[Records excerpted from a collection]
──────

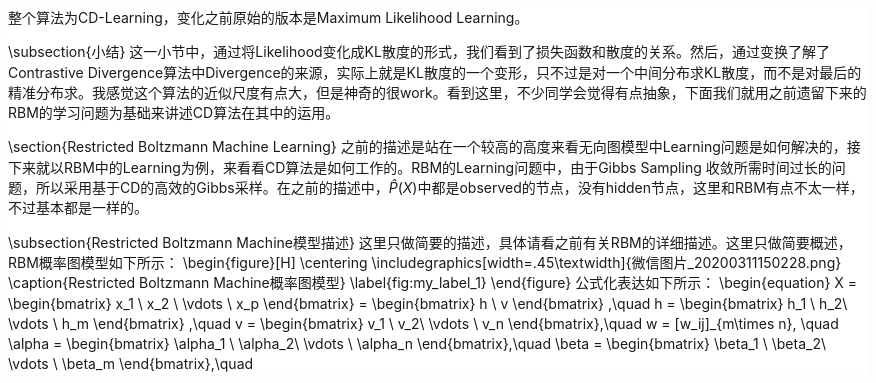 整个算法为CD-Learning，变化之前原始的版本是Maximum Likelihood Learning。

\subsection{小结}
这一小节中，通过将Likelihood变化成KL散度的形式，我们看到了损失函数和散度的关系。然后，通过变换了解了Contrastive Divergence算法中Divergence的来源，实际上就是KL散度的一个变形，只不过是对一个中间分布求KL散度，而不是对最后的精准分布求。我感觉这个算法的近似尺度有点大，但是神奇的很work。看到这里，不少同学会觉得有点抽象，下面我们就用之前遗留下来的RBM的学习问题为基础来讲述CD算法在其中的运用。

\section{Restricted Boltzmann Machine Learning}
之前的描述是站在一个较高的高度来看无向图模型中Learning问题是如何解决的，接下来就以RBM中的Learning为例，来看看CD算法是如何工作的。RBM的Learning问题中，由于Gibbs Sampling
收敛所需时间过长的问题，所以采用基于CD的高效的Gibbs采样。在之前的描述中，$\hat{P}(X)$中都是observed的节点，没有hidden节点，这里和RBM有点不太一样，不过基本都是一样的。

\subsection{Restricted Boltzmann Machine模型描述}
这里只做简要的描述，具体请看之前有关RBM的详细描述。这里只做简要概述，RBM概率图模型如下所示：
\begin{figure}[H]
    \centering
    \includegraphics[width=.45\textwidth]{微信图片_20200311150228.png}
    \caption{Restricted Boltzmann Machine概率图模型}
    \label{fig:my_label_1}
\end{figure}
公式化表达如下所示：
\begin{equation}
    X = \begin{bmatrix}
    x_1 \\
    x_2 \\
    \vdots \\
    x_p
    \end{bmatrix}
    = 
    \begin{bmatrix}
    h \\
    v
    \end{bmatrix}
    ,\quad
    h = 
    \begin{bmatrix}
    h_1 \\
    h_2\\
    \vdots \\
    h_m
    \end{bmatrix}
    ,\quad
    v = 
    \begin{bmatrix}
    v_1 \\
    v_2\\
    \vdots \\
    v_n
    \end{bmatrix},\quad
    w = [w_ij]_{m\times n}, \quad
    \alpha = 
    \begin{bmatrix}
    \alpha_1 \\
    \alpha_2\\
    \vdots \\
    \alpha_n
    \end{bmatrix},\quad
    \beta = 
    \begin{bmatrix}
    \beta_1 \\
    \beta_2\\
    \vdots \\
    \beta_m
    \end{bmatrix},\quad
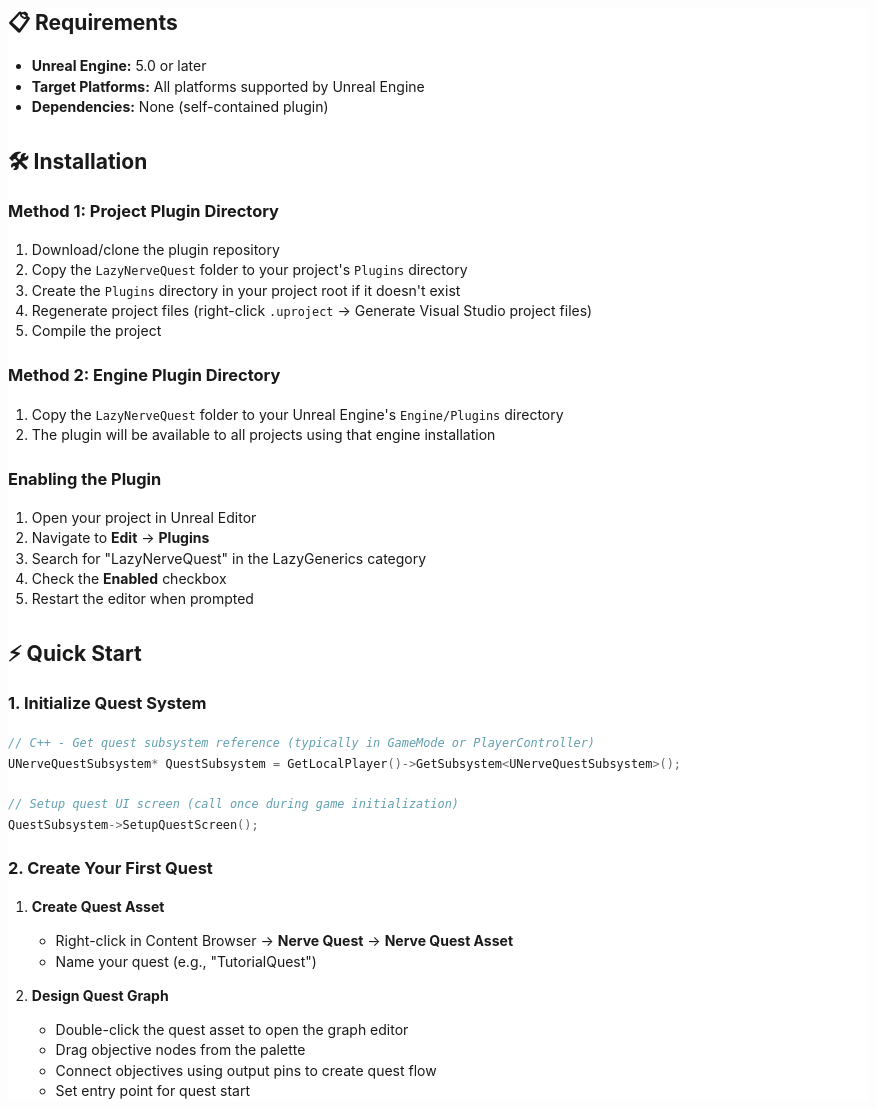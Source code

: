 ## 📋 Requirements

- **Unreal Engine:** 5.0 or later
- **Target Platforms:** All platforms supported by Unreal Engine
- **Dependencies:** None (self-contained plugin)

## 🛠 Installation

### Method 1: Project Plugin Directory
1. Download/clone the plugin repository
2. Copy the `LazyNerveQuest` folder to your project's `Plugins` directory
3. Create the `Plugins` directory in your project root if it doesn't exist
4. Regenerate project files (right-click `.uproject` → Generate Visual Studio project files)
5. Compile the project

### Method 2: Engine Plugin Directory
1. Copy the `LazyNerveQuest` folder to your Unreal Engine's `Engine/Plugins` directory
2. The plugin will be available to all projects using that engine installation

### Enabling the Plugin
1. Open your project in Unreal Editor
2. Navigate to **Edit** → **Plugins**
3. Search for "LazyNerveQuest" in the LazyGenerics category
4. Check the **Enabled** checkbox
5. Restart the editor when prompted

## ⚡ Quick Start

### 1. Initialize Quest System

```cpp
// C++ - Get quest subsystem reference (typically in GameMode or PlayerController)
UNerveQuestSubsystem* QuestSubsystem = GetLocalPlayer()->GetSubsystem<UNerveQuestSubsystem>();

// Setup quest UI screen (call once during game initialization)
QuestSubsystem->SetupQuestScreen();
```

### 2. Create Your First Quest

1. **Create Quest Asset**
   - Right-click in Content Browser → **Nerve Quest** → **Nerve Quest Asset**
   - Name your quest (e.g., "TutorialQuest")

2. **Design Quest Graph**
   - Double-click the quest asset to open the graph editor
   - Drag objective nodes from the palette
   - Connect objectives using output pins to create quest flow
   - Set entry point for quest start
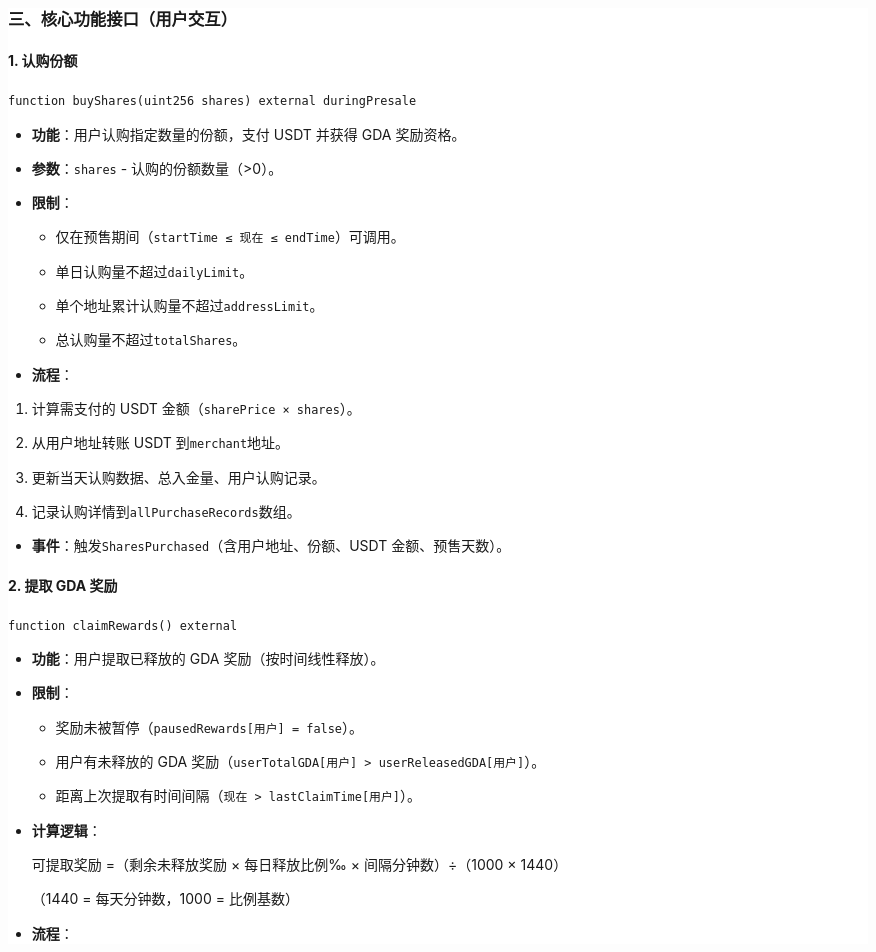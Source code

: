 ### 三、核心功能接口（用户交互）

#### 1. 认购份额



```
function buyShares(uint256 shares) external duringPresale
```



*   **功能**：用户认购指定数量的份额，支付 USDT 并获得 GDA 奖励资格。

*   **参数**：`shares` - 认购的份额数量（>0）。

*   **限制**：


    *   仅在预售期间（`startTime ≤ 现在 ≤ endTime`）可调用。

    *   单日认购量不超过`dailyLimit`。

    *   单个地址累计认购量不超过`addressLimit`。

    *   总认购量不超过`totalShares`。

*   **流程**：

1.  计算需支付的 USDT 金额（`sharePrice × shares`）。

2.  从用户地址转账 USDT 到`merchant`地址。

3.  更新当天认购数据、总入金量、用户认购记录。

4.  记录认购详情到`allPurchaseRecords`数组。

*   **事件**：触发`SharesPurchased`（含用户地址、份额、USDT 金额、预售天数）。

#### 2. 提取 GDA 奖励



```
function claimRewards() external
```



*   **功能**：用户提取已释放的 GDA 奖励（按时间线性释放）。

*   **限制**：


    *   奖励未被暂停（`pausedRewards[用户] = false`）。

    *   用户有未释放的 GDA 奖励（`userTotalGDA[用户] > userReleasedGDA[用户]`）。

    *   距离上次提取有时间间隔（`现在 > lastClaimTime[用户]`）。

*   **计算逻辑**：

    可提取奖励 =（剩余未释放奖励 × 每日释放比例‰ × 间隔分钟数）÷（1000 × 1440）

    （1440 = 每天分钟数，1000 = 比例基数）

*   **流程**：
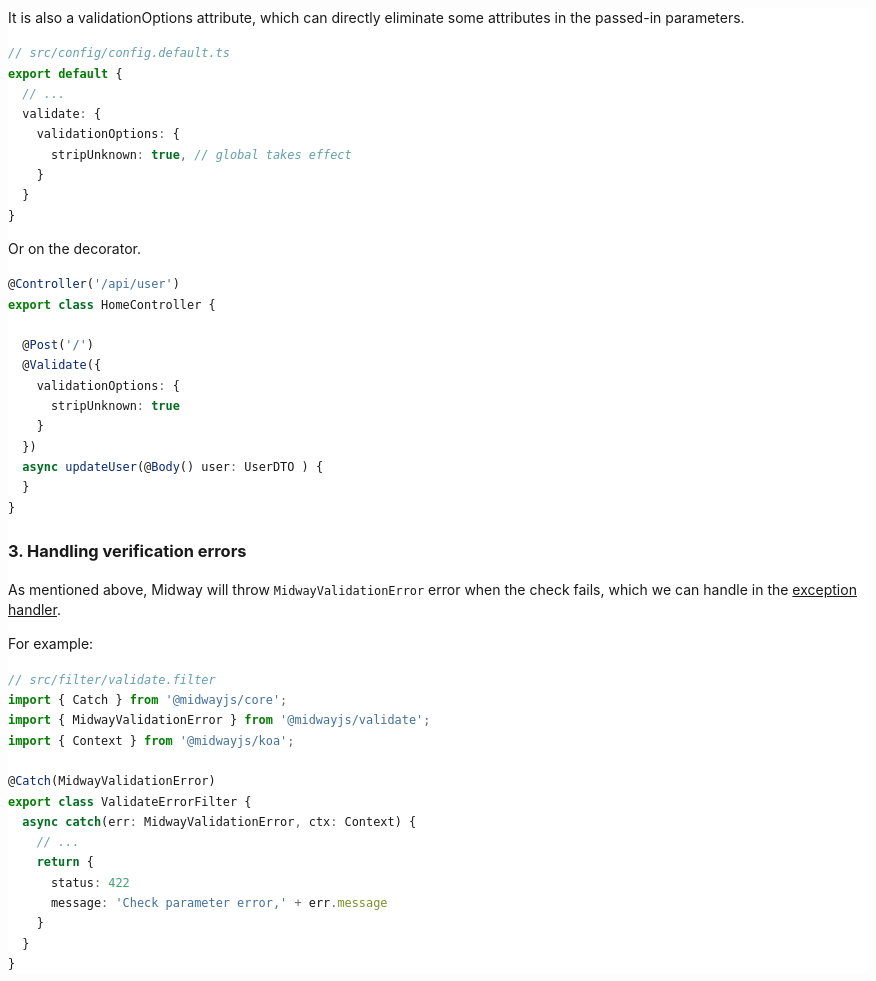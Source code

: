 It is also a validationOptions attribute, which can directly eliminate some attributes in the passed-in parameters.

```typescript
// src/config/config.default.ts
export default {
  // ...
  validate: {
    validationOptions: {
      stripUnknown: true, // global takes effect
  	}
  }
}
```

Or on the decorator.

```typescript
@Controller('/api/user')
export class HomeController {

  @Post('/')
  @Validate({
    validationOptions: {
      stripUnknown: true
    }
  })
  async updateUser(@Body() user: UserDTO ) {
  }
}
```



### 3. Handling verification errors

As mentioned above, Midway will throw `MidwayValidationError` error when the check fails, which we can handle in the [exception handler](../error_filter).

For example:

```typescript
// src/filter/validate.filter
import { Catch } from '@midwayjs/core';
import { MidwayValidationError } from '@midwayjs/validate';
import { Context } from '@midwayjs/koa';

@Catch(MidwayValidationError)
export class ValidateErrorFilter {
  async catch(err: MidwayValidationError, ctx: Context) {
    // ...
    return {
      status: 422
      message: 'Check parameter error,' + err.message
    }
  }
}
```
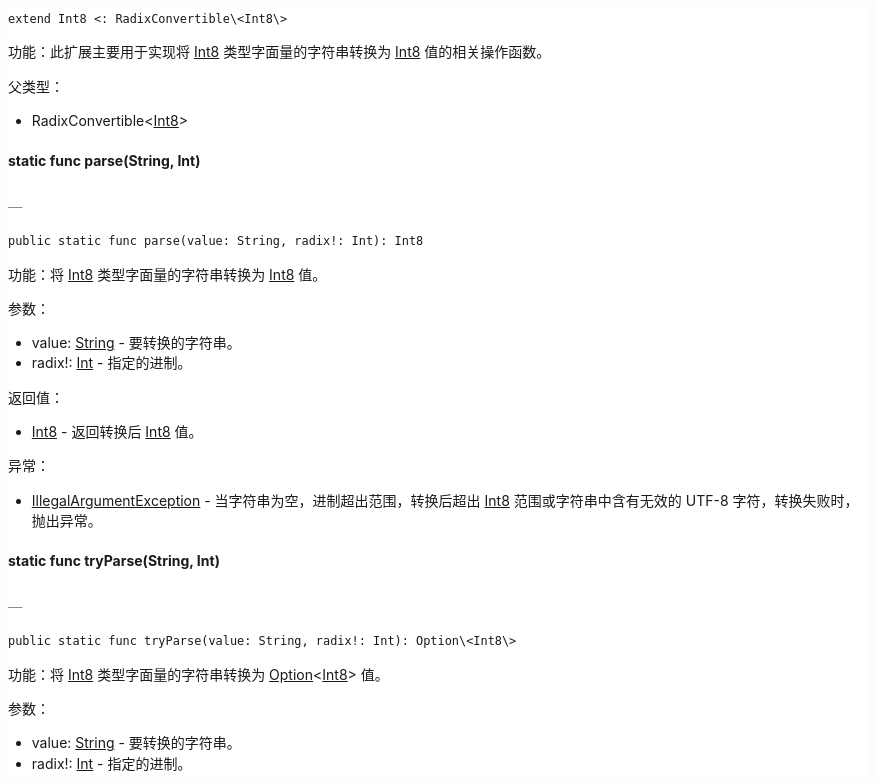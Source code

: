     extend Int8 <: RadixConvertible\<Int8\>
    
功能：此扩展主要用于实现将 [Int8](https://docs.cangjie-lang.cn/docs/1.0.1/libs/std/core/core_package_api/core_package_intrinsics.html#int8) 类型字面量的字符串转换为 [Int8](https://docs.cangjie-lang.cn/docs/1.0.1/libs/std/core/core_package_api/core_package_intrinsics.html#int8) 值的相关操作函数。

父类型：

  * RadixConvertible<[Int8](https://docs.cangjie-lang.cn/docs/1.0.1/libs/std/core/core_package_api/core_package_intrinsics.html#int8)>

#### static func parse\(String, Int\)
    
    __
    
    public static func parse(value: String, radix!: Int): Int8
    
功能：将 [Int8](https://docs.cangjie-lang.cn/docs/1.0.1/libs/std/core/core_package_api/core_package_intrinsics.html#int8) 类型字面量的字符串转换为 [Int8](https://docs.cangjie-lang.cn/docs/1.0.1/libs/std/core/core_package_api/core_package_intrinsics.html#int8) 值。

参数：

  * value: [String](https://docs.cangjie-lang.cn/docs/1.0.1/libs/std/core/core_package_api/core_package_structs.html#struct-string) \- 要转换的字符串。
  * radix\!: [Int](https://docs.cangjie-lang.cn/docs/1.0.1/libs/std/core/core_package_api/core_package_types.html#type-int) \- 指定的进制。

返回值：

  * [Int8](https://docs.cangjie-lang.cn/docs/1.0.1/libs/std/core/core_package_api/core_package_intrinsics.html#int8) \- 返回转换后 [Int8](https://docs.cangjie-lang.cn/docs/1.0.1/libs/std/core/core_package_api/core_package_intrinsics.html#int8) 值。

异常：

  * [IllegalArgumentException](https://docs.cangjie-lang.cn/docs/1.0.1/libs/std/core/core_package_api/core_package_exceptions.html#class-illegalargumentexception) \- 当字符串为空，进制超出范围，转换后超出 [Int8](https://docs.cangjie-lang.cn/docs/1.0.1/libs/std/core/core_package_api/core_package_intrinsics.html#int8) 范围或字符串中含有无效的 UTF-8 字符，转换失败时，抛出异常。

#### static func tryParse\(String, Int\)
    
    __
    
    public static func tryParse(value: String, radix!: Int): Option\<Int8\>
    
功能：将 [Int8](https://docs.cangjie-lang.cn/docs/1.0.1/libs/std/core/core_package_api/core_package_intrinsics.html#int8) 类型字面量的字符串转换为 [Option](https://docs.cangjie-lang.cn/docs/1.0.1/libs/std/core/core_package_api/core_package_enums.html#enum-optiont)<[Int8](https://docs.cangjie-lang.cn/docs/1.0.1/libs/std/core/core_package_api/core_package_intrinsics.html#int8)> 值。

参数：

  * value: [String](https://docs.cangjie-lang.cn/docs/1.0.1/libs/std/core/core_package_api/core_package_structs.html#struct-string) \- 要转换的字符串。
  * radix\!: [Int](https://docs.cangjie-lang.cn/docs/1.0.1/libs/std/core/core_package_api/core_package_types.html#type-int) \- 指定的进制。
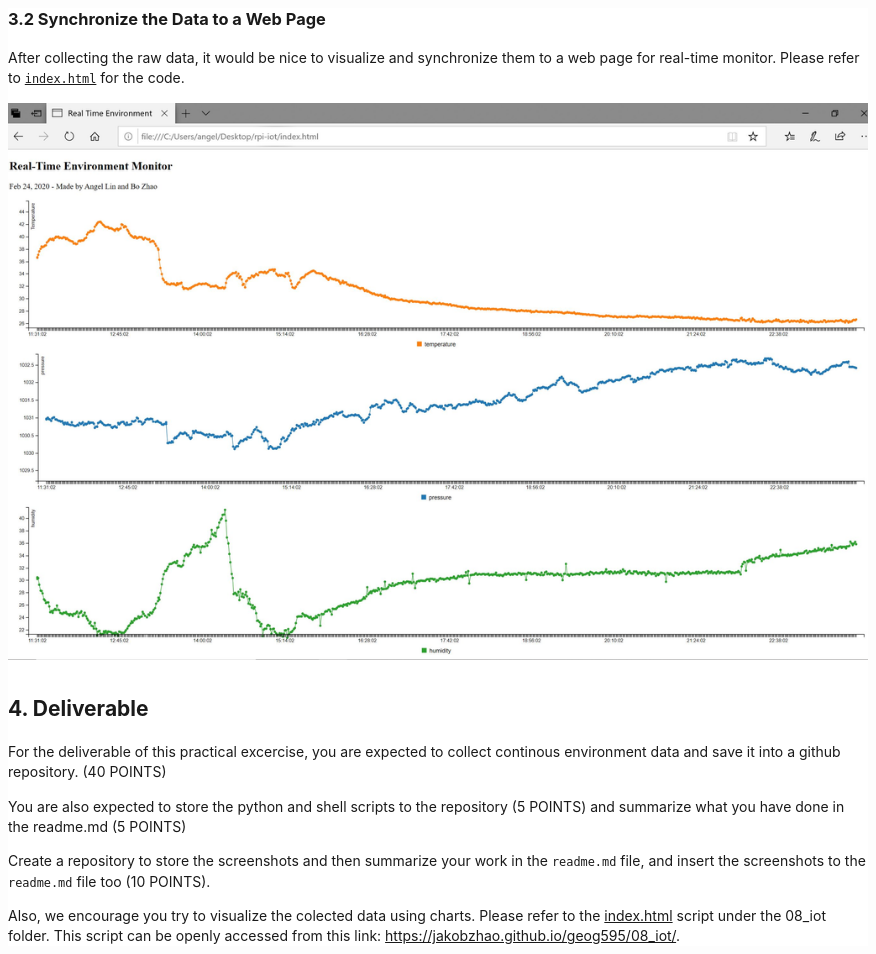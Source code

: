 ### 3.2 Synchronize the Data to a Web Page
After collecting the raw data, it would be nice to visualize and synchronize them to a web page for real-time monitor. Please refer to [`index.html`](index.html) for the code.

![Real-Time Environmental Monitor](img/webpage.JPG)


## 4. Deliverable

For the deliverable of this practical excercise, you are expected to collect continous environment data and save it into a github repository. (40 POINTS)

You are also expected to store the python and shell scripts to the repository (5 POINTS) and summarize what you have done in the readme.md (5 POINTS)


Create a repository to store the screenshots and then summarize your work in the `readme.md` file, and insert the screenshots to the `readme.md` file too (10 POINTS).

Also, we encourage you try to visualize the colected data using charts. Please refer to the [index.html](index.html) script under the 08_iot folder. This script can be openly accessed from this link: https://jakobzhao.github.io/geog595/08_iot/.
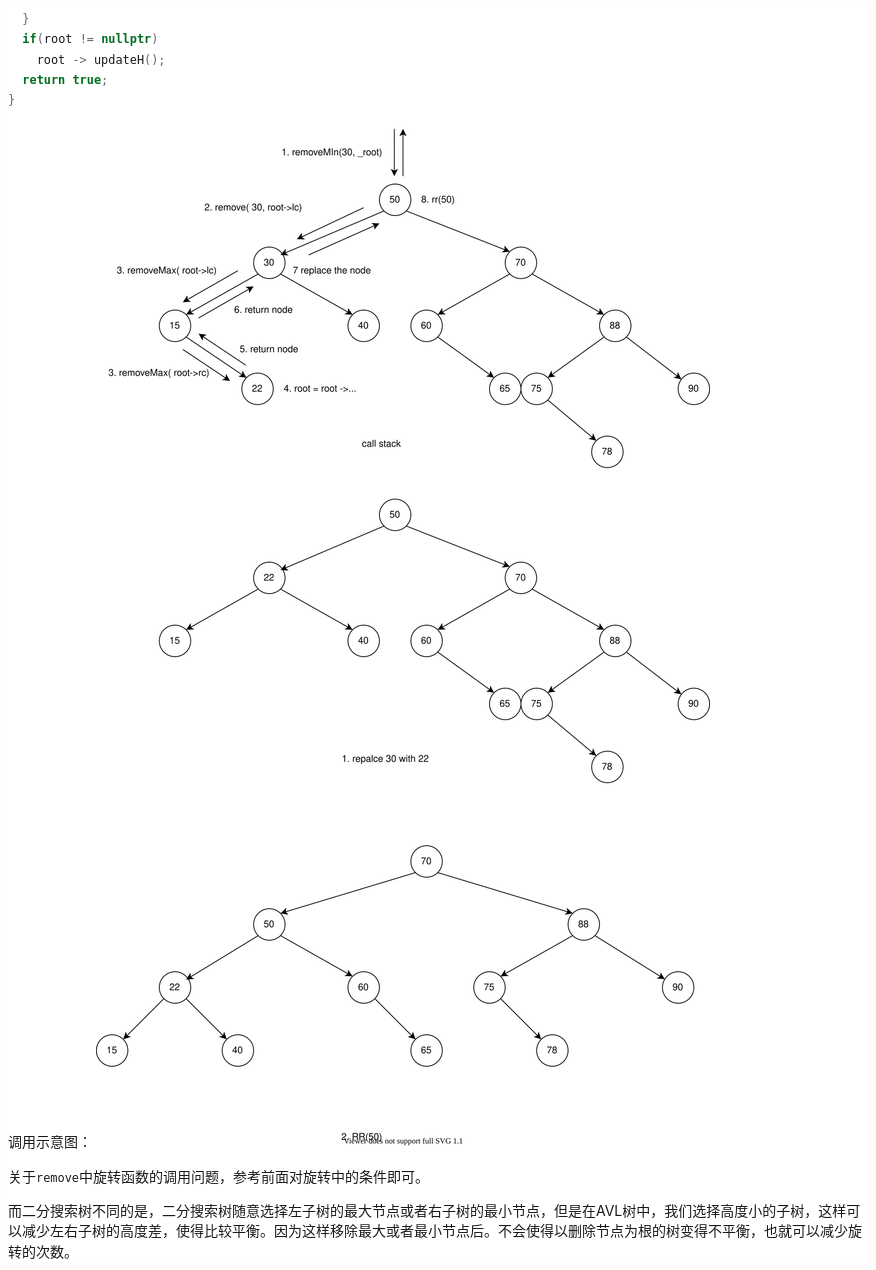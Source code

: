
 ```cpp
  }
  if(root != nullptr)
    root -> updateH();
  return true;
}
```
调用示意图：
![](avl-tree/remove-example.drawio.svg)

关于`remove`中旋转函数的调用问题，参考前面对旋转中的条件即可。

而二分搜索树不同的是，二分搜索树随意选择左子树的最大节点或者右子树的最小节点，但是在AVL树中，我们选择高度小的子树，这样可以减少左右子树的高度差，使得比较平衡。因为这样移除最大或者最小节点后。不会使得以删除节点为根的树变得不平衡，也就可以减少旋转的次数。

──────

## YOUR OBJECTIVE
Your answer must be the lines above from the one holding "2. Navigate to **Edit** → **Plugins**" up to and including the one holding "#### 1. 认购份额", exact and with no pictures.

## RESULT
2. Navigate to **Edit** → **Plugins**
3. Search for "LazyNerveQuest" in the LazyGenerics category
4. Check the **Enabled** checkbox
5. Restart the editor when prompted

## ⚡ Quick Start

### 1. Initialize Quest System

```cpp
// C++ - Get quest subsystem reference (typically in GameMode or PlayerController)
UNerveQuestSubsystem* QuestSubsystem = GetLocalPlayer()->GetSubsystem<UNerveQuestSubsystem>();

// Setup quest UI screen (call once during game initialization)
QuestSubsystem->SetupQuestScreen();
```

### 2. Create Your First Quest

1. **Create Quest Asset**
   - Right-click in Content Browser → **Nerve Quest** → **Nerve Quest Asset**
   - Name your quest (e.g., "TutorialQuest")

2. **Design Quest Graph**
   - Double-click the quest asset to open the graph editor
   - Drag objective nodes from the palette
   - Connect objectives using output pins to create quest flow
   - Set entry point for quest start
Source code

: ### 三、核心功能接口（用户交互）

#### 1. 认购份额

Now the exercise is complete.